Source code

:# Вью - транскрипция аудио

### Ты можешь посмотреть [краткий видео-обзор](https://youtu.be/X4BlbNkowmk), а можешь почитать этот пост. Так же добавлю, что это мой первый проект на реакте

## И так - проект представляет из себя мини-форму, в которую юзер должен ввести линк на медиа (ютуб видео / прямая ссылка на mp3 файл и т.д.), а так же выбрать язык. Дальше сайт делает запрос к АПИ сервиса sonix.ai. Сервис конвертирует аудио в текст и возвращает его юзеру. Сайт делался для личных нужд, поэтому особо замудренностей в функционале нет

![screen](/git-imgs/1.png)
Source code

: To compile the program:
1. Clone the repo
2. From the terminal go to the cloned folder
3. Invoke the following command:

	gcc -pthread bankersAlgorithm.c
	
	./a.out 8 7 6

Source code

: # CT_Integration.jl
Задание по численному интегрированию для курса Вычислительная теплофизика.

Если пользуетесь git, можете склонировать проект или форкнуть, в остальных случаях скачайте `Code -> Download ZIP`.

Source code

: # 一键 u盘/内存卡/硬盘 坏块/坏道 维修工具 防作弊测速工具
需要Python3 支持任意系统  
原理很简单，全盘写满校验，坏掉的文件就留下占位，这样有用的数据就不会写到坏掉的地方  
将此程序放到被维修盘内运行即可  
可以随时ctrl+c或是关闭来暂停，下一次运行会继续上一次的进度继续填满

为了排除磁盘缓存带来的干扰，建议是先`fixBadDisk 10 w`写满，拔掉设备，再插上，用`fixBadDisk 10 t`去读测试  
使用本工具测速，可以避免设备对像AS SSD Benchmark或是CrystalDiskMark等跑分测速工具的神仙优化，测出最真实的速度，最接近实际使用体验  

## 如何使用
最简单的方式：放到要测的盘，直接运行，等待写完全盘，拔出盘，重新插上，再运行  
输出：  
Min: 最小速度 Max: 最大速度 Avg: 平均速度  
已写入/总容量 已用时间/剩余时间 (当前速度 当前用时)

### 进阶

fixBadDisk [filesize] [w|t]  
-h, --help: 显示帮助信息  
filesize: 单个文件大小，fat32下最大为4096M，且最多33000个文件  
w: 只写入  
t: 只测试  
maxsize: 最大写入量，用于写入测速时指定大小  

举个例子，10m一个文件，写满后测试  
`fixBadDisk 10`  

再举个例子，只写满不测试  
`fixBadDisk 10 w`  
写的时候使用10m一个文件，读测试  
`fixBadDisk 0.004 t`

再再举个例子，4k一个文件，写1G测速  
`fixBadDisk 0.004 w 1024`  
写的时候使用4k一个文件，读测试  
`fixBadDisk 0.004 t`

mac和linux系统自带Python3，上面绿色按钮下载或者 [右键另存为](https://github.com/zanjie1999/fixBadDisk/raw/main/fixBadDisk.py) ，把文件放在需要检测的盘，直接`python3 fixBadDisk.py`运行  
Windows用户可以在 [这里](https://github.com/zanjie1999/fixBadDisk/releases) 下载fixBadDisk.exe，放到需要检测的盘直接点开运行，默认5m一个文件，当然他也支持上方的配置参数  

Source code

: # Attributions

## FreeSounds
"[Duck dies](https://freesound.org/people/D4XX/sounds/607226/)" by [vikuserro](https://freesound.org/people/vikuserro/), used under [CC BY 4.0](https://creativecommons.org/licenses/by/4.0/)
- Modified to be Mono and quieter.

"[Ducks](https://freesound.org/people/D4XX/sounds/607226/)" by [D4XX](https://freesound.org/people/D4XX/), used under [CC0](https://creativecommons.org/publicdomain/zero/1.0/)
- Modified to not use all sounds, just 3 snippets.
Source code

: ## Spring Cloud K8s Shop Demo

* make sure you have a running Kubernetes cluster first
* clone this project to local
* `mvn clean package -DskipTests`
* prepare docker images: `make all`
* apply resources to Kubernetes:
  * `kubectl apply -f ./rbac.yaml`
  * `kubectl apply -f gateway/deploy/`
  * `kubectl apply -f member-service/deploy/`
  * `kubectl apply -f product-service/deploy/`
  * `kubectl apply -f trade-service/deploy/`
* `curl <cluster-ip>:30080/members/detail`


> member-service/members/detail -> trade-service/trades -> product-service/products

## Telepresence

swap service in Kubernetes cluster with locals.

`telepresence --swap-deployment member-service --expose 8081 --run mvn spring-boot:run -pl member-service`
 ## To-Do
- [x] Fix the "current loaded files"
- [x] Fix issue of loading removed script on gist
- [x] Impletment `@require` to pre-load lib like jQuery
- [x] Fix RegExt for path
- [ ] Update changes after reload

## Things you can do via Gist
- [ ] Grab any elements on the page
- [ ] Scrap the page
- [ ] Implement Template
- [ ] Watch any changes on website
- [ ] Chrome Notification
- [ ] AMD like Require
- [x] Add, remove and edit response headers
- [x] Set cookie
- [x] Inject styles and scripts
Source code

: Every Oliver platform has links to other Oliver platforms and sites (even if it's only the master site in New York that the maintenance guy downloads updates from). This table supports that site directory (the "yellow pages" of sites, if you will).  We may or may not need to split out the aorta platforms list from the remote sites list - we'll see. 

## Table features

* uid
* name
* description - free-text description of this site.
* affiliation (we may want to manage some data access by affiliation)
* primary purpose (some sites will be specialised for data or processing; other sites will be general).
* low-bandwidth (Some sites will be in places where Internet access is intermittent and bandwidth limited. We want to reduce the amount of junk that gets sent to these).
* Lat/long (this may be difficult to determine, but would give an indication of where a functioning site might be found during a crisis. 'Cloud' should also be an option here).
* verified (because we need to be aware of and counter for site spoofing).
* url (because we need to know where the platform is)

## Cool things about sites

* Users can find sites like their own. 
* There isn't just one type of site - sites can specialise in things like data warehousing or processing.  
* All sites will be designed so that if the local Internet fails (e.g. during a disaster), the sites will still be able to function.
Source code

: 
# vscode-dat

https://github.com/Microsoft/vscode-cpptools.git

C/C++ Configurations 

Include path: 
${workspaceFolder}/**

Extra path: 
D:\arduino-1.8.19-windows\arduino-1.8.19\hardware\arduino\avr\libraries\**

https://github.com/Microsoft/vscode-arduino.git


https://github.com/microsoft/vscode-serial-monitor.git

▸ **What to produce**
Your answer must be every line from the entries that contains the string "where", copied as it stands.

▸ **Solved problem**
* low-bandwidth (Some sites will be in places where Internet access is intermittent and bandwidth limited. We want to reduce the amount of junk that gets sent to these).
* Lat/long (this may be difficult to determine, but would give an indication of where a functioning site might be found during a crisis. 'Cloud' should also be an option here).
* url (because we need to know where the platform is)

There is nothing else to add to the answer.